Records for processing =>
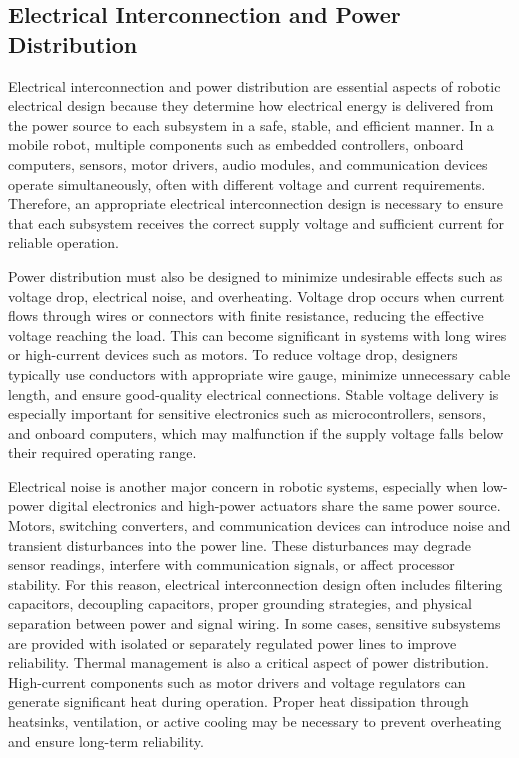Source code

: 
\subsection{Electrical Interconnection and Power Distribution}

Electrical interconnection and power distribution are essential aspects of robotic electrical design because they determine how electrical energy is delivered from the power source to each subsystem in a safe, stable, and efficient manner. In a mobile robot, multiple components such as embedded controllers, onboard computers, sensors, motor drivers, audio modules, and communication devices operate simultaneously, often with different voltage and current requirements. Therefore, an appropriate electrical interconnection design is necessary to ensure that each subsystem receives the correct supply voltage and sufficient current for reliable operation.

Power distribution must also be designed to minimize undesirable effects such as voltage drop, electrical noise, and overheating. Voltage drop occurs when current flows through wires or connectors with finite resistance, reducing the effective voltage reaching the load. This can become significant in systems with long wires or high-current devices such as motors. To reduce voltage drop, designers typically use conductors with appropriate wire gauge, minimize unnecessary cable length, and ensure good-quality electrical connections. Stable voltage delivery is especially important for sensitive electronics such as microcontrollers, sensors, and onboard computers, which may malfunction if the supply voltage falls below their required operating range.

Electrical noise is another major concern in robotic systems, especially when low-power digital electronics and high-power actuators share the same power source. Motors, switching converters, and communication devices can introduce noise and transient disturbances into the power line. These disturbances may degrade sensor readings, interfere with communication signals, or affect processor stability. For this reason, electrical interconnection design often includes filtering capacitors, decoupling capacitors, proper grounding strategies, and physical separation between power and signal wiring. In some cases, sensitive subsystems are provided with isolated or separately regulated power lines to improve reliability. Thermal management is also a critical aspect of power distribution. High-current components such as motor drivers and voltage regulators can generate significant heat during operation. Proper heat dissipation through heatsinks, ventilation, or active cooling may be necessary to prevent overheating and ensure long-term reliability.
...
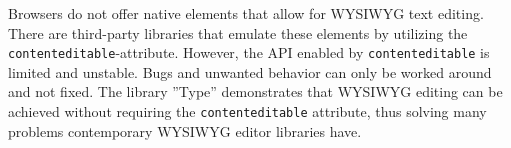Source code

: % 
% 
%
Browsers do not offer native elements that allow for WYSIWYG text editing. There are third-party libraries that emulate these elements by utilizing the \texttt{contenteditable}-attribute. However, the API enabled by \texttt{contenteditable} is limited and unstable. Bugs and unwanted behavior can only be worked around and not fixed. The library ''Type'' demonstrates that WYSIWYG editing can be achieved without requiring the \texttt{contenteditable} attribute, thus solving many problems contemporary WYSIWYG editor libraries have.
* * *
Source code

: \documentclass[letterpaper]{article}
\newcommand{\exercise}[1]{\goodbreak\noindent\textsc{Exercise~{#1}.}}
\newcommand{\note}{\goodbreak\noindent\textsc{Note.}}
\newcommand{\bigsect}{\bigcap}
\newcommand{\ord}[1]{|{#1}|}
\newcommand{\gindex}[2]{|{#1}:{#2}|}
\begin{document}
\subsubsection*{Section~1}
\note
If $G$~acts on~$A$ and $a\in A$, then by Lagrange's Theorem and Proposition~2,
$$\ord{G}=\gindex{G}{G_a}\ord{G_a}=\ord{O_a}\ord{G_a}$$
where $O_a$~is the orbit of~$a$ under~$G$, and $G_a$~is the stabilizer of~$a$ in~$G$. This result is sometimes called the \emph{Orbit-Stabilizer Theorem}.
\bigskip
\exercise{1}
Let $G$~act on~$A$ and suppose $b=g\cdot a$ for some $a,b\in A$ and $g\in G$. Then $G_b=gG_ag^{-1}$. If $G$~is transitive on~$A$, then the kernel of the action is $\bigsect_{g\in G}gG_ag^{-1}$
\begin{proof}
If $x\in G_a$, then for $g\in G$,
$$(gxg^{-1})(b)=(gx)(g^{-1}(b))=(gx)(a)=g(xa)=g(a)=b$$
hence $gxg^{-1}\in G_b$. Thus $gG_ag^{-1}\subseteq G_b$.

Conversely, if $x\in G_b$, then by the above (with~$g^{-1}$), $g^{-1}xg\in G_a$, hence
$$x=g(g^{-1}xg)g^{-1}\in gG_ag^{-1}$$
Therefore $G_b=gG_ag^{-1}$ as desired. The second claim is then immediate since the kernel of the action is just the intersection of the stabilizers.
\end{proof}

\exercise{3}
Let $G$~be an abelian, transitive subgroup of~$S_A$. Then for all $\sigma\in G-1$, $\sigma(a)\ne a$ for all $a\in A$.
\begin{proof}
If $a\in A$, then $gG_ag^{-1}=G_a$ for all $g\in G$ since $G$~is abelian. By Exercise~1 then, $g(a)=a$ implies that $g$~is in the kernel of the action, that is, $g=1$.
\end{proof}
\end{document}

Directions for this task =>
Which lines in the listing have the string "action"? Pick them out and copy them.

Solution for this task =>
Let $G$~act on~$A$ and suppose $b=g\cdot a$ for some $a,b\in A$ and $g\in G$. Then $G_b=gG_ag^{-1}$. If $G$~is transitive on~$A$, then the kernel of the action is $\bigsect_{g\in G}gG_ag^{-1}$
Therefore $G_b=gG_ag^{-1}$ as desired. The second claim is then immediate since the kernel of the action is just the intersection of the stabilizers.
If $a\in A$, then $gG_ag^{-1}=G_a$ for all $g\in G$ since $G$~is abelian. By Exercise~1 then, $g(a)=a$ implies that $g$~is in the kernel of the action, that is, $g=1$.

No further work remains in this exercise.